WORK TO BE COMPLETED → The required result is the number of lines below that hold the word "begin", stated without anything else.

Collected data
_ _ _ _ _
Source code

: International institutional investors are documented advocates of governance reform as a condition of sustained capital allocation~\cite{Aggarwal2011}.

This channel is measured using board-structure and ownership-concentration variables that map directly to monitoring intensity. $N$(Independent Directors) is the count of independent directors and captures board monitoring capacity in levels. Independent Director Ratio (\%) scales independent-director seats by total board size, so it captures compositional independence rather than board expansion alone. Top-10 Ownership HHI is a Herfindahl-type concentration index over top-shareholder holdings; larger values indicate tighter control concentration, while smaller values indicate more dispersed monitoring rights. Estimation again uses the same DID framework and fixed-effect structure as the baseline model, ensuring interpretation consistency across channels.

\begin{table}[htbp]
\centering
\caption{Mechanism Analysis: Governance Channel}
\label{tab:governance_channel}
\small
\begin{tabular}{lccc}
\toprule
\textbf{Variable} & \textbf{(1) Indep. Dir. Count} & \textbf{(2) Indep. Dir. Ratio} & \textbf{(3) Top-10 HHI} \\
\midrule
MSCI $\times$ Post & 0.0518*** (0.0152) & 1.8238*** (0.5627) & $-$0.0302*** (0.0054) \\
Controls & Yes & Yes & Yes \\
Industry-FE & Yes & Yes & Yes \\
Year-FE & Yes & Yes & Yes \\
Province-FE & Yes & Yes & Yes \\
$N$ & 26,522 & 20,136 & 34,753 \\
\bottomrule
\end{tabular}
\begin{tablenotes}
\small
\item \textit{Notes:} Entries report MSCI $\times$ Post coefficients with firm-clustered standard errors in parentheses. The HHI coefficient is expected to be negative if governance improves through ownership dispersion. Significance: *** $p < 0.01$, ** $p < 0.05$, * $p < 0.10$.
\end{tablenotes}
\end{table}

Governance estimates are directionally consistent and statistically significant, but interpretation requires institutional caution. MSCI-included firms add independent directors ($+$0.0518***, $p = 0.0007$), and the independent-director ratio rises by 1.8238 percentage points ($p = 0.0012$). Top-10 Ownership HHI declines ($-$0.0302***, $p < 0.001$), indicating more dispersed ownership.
_ _ _ _ _
RESPONSE → 3